→ **Work instruction**:
Pull out of the data below the stretch of lines bounded by the one containing "1. **Global Accessibility**: The" and the one containing "2. **OCR Requirement**: The", both bounds included, unchanged.

→ **Data records**:
┌────────

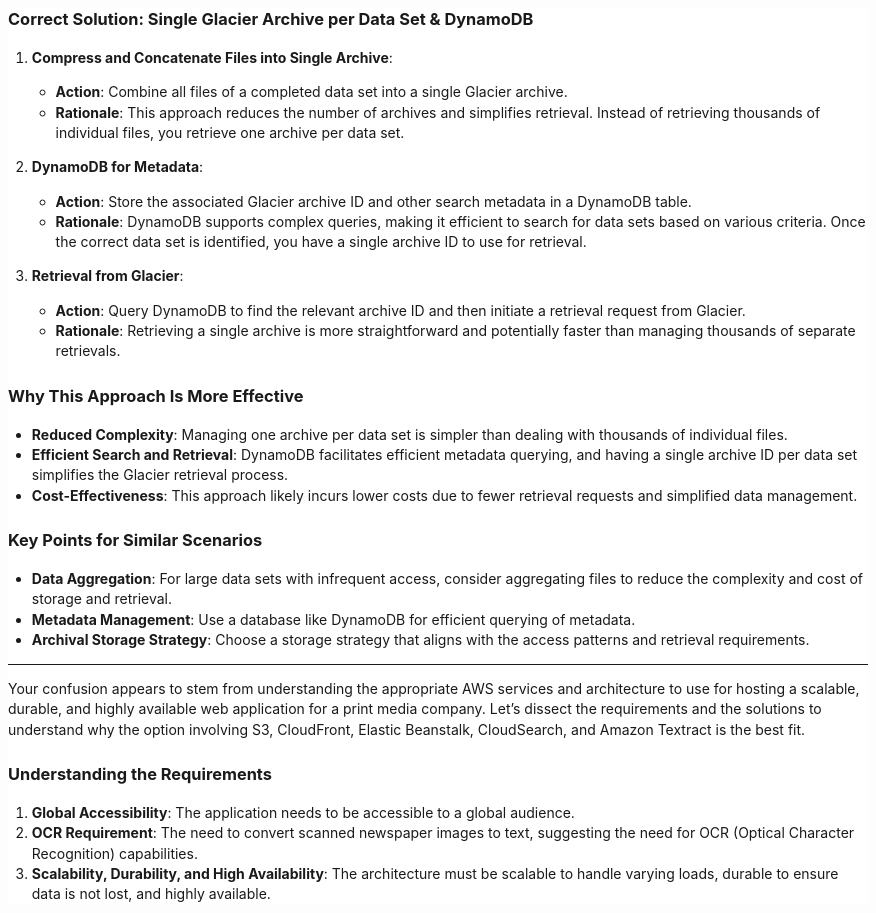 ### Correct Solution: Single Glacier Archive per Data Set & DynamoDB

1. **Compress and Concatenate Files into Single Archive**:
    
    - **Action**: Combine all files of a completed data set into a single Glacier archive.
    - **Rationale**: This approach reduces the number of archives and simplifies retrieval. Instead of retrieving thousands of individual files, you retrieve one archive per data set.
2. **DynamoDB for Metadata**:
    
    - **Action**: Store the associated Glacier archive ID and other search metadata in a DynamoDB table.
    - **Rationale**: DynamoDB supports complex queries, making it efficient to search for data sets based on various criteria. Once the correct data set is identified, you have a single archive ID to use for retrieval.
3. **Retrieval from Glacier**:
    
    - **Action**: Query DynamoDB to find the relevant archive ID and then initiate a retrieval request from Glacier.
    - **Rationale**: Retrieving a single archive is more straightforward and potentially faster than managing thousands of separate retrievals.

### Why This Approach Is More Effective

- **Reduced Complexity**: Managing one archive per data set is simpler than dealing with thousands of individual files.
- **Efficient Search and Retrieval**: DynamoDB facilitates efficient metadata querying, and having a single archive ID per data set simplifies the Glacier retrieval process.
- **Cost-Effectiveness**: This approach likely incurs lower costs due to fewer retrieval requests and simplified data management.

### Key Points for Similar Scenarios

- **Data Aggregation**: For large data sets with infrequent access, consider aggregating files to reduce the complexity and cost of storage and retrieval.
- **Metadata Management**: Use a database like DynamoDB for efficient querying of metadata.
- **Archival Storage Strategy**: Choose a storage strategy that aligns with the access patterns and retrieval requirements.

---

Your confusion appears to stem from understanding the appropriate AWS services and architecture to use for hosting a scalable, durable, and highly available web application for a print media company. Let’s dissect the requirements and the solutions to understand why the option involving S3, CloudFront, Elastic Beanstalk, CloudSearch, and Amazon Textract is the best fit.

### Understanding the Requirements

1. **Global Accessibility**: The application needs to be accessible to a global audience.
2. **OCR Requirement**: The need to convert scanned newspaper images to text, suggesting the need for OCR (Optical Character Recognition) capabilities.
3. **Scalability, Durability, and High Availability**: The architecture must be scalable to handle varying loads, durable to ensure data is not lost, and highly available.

└────────

→ **Result for this exercise**:
1. **Global Accessibility**: The application needs to be accessible to a global audience.
2. **OCR Requirement**: The need to convert scanned newspaper images to text, suggesting the need for OCR (Optical Character Recognition) capabilities.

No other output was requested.